[Math] Pen and paper pseudo-random number generator

random

tl;dr

How can I generate pseudo-random numbers using only pen and paper?

  • Uniform distribution (or as close as possible)
  • It's pen writing on paper; can't cut, fold, throw or anything like that
  • I'm expecting some formula or algorithm, but a geometric solution, graph or set theory would be ok, too
  • It's really just pen and paper. No clocks or anything external

Details

I took a test where all questions were to be marked as right or wrong, and while correct answers would be worth two points, an incorrect answer would subtract one point.

With that system, if you guess all questions randomly, your expected score should be something around 25% (50% for the half that you got right, minus 25% for those you got wrong).

While that will be not enough for passing the test, it can make a difference when you use that technique on the questions you have no idea how to answer, or which you have no time for a proper analysis (as responses in blank do not add or subtract anything from the final score), since test scores are used for classification.

That got me thinking on how to generate proper random responses for such a task, when all you have is a pen and paper.

For my specific case, it was a binary matter, so much simpler. But I wondered what about multiple choices, where the response set has five or six alternatives.

One simpler option for binary was to just set 'right for odd questions, wrong for even questions', which should produce the same result (yes?).

But I still think this is an interesting question, and my math skills are not enough for the problem. I'm pretty sure that I'll have to mod some number as the final step for getting the actual option. I also thought about using some check digit algorithm on a less random seed, perhaps reusing the last result somehow as input for the next iteration (but I may end up on a non-randomic sequence by doing that).

math.stackexchange already has some questions on this, like this and this.

Of these the responses, I liked the most were @Aaron Toponce's, @coffeemath's and @vrugtehagel's. However, they do not fit the criteria I put for the question (well, none of them is a formula, in the conventional sense, at least)

Edit 1

The question tile was changed from Yet another pen and paper random number generator question to Pen and paper pseudo-random number generator because, after thinking for a while, I came to the conclusion that you can't generate random numbers with mathematics alone and no clocks or anything external, as the question's restrictions listed.

Given a seed and a formula or algorithm, the end results will always be the same, as mathematics is deterministic by nature.

Some of the solutions I pointed above add the nondeterministic element by selecting a point in a drawing, which is fine, but not what I was looking for.

So, the definition of a pseudo-random number generator in the context of this question becomes:

A formula or algorithm, that, given an initial seed, generates a non-cyclic sequence of digits.

The distribution of the digits in the sequence should be balanced.

Edit 2

I have uploaded to gist the Notebook I used to play with the proposed solutions:

https://gist.github.com/caxcaxcoatl/3d469a9728737e51530add73327f9c9f

All mistakes (code or conceptual) there are my own.
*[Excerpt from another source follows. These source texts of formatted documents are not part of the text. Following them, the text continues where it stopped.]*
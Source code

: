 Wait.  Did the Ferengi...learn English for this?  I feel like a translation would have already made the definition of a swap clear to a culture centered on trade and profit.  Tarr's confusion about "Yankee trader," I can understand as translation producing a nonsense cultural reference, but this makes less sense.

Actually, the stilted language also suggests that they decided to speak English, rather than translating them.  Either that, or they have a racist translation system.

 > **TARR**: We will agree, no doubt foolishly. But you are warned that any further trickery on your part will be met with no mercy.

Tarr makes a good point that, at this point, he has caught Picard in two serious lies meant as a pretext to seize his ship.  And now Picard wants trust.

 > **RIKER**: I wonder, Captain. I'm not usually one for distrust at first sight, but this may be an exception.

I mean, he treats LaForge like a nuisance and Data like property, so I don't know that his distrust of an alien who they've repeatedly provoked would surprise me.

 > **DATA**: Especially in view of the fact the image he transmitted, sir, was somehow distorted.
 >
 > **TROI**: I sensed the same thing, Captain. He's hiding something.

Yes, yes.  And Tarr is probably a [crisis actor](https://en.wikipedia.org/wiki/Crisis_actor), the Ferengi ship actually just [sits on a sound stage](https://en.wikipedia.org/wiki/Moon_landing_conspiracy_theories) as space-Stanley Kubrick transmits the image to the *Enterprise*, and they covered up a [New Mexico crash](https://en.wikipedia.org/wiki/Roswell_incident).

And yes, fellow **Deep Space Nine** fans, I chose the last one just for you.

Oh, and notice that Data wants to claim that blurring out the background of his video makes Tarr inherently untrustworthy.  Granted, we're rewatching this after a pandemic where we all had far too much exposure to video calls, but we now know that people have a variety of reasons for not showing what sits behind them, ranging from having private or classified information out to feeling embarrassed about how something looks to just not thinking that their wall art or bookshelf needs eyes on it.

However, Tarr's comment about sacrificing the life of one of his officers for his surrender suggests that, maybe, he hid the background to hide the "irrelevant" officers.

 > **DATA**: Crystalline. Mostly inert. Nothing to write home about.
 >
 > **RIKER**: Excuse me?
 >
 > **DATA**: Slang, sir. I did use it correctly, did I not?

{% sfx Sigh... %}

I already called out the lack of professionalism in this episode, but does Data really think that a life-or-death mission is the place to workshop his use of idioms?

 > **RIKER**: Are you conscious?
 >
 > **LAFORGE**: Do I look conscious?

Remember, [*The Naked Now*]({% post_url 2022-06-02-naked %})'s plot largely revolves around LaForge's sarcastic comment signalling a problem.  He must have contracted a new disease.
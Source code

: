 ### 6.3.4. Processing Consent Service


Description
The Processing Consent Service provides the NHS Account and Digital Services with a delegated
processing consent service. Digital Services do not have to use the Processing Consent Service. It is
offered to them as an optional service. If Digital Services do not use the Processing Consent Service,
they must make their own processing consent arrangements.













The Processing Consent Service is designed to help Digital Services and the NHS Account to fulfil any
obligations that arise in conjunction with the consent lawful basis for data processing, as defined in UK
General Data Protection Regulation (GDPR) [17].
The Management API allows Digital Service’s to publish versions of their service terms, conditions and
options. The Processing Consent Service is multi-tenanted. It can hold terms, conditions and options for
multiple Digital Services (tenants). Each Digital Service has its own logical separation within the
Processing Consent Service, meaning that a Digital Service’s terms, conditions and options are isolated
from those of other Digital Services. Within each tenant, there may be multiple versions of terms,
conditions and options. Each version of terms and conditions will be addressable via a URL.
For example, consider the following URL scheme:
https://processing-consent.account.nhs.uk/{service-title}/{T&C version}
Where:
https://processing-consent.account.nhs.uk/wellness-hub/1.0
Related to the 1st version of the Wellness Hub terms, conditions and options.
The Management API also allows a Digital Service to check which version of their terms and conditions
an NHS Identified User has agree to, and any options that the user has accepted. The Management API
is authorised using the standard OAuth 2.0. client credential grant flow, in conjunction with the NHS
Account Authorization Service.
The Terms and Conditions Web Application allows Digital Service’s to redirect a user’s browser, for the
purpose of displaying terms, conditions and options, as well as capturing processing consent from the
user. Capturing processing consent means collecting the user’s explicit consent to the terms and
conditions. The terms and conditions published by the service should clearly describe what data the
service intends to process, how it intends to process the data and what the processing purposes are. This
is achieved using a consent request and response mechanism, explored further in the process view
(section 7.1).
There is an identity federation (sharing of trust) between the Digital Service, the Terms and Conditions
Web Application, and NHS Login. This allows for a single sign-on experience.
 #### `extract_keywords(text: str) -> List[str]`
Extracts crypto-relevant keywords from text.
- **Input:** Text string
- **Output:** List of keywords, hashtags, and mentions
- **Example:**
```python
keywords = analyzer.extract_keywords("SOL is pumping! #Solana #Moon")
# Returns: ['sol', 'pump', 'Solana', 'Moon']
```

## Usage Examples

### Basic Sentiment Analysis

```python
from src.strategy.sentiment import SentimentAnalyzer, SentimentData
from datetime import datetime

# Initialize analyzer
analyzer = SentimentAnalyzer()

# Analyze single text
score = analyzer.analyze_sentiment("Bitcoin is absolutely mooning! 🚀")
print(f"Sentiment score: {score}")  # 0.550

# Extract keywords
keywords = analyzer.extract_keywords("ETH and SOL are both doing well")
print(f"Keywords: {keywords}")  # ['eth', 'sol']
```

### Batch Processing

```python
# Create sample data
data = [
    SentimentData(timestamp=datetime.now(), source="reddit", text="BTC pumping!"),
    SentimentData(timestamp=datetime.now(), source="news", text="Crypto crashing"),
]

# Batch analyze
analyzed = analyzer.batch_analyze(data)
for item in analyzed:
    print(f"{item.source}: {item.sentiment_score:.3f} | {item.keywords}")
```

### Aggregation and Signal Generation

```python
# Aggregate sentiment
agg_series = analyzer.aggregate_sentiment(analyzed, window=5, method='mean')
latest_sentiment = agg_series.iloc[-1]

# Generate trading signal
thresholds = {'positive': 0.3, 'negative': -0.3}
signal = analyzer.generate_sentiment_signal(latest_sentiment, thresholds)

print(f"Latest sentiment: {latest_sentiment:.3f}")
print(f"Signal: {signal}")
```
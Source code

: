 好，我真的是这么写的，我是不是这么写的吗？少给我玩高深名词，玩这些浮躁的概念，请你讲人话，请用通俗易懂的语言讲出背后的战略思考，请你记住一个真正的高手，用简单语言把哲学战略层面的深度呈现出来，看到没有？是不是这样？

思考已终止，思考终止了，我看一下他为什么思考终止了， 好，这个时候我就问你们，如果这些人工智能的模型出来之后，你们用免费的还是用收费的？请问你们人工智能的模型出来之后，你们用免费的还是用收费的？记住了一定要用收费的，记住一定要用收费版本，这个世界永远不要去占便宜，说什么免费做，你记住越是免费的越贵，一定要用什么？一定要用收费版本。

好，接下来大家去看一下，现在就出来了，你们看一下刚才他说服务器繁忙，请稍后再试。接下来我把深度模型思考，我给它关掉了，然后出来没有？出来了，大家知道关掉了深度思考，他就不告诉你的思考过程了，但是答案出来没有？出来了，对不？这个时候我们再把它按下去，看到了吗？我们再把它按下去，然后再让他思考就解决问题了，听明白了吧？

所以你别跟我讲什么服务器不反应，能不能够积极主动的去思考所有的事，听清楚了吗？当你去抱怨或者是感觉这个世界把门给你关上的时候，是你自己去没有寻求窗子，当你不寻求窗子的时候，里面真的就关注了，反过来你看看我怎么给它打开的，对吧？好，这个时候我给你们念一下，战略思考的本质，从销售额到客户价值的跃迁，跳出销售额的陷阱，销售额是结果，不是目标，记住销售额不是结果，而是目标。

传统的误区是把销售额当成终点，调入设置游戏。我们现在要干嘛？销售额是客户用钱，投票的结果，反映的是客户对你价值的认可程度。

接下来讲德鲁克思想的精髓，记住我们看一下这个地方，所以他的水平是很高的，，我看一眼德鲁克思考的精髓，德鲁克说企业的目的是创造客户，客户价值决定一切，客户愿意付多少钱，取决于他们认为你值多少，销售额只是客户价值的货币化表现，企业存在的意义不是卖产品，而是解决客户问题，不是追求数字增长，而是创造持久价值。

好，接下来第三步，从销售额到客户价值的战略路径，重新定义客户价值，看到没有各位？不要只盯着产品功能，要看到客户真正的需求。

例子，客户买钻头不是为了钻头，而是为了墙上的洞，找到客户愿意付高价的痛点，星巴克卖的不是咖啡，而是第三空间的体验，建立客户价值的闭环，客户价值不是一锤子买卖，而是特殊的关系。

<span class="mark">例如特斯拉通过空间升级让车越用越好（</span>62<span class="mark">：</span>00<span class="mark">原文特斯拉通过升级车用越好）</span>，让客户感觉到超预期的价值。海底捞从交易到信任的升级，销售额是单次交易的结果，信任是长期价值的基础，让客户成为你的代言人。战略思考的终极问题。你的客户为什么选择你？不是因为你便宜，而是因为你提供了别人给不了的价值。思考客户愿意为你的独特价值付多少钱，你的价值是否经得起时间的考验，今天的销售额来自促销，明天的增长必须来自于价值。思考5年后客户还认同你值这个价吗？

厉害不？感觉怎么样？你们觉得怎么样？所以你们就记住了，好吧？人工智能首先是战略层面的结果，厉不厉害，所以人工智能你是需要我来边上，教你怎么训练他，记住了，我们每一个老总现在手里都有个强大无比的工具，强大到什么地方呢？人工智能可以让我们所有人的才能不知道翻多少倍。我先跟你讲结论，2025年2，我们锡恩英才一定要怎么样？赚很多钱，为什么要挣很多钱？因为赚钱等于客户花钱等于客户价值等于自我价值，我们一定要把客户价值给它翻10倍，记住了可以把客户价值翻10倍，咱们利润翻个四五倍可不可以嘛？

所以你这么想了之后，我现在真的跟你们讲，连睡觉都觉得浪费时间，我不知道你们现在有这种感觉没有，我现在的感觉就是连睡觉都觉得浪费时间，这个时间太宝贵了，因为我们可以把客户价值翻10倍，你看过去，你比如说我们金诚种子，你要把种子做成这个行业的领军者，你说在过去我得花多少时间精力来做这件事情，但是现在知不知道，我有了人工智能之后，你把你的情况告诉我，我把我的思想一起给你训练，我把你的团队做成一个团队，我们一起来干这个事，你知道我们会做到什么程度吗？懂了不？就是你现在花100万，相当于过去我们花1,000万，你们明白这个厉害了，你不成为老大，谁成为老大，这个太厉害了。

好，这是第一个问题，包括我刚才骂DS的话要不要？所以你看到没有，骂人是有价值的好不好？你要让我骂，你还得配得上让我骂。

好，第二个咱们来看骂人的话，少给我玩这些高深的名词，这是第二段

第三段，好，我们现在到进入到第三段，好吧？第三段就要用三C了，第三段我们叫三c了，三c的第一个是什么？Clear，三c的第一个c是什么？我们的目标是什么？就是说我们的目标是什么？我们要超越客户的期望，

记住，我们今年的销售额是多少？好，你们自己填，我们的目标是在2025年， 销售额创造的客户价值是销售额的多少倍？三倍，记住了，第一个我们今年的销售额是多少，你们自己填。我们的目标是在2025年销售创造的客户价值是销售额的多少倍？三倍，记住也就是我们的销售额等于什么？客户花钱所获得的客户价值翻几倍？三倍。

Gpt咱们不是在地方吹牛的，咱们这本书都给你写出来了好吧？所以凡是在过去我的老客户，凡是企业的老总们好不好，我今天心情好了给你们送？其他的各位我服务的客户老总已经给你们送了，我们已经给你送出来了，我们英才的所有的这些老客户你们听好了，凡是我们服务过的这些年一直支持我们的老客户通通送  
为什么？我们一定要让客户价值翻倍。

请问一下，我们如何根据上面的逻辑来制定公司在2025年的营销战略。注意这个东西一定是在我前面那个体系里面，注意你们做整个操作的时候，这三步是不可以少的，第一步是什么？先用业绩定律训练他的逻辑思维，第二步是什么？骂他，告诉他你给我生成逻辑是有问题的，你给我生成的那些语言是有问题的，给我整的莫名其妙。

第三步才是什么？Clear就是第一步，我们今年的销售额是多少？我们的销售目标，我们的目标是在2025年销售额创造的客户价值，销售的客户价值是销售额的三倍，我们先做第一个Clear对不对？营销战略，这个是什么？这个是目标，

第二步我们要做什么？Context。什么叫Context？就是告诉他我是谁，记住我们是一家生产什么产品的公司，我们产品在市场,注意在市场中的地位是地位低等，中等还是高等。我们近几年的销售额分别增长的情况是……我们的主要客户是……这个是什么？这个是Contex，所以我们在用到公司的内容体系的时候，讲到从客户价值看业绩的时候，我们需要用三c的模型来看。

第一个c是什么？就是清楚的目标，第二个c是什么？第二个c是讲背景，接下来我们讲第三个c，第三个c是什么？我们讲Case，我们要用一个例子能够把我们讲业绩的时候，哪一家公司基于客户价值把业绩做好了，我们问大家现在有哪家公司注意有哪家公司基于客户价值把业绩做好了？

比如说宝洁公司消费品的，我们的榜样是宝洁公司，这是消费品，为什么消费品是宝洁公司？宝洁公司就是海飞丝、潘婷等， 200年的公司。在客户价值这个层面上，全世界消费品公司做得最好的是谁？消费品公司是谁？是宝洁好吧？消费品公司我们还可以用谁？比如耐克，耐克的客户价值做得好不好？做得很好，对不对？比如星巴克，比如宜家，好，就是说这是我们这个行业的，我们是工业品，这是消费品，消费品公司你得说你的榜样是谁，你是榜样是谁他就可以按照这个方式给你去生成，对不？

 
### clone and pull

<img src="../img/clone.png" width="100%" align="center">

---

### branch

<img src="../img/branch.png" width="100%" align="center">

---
The solution authors are mentioned on the respective response sections, but I diverged a bit from each of them on the actual code.

Note: I know this is not StackOverflow, but I think sharing this would be interesting for other like-minded people.

Best Answer

I would use a linear congruential generator. Given a seed $X_n$ it returns $X_{n+1}=aX_n+c \pmod m$ for parameters $a,c,m$. I would then take some low order bits of $X_{n+1}$ as the random number. The calculation is not much even with pen and paper. You could use a relatively small $m$ because you don't need many bits. You would like $m$ to be prime, but if it has some large factors that is probably not so bad for this use. $a$ should be near $\sqrt m$ and coprime to it. You can seed it with $X_0$ being your birthday or some such.